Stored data
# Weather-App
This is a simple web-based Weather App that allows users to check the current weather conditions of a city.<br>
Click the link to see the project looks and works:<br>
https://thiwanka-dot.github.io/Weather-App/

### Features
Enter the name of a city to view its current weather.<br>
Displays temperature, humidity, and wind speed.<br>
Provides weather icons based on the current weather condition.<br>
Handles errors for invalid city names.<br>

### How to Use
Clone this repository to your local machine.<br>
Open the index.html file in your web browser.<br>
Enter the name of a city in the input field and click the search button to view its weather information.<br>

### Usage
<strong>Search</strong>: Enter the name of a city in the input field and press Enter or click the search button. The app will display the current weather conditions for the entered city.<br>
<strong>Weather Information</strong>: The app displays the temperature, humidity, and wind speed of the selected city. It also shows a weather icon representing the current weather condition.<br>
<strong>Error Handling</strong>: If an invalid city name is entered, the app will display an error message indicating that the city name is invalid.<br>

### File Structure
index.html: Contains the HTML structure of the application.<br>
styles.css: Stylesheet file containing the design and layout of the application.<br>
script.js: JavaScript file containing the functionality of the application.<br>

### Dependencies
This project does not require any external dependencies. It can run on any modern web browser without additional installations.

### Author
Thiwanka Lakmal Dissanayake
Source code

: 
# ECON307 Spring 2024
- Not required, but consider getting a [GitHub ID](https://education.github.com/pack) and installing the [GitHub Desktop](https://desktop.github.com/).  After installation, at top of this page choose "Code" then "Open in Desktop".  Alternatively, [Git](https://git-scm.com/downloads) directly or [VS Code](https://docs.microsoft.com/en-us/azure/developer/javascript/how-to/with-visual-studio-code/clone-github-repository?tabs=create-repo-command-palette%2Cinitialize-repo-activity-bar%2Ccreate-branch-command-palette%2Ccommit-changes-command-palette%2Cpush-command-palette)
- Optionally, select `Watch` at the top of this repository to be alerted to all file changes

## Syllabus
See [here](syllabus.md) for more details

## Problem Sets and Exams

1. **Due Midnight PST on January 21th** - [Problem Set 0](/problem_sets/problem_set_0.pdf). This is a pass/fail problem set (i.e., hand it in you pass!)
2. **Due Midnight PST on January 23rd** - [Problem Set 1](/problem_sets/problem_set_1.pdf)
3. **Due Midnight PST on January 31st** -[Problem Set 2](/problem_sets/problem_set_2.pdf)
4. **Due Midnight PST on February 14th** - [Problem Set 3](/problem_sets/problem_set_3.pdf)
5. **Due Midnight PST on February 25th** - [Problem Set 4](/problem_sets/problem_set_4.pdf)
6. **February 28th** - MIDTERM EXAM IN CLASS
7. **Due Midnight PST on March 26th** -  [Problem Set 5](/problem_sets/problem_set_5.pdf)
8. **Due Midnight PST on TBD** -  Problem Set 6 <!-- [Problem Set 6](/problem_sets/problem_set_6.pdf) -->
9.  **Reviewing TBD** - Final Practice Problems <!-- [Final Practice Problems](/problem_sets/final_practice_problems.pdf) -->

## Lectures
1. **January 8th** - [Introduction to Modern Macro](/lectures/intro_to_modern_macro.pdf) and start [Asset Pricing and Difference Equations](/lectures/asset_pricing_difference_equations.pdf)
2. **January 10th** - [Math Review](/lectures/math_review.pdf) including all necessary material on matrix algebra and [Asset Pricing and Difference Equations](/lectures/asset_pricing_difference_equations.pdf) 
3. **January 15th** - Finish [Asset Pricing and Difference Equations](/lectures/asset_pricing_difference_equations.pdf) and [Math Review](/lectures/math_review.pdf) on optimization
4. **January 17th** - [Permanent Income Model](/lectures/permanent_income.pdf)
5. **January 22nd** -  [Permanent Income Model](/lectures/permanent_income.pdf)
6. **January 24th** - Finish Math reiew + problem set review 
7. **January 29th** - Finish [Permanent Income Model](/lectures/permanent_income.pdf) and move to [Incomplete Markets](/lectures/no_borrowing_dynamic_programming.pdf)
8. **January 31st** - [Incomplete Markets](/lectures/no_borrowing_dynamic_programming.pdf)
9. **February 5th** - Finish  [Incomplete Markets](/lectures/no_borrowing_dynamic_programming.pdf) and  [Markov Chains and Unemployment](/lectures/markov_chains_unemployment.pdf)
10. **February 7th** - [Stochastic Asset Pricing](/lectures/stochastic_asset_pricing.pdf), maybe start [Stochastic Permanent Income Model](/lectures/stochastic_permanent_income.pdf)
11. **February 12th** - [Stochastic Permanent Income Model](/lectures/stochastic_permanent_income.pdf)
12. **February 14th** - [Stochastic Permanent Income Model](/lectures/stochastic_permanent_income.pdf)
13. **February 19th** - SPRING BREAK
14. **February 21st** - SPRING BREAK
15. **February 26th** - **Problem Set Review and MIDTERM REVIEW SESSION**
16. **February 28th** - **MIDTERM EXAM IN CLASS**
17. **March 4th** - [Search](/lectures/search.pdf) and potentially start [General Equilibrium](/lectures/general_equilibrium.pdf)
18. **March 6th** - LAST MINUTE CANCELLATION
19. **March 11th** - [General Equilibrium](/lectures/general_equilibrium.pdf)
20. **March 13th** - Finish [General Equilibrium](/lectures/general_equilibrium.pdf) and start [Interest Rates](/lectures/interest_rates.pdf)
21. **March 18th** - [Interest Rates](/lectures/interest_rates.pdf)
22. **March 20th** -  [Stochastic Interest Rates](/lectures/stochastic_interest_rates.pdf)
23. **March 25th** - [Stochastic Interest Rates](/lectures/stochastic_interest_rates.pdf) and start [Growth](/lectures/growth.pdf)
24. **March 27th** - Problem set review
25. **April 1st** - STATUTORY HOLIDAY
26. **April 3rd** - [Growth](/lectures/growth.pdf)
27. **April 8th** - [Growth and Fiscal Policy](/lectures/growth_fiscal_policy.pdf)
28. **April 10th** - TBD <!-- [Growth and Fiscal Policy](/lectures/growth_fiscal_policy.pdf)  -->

**Work request**
Reply with one number: the count of lines in the entries that include the word "search".

**Response area**
3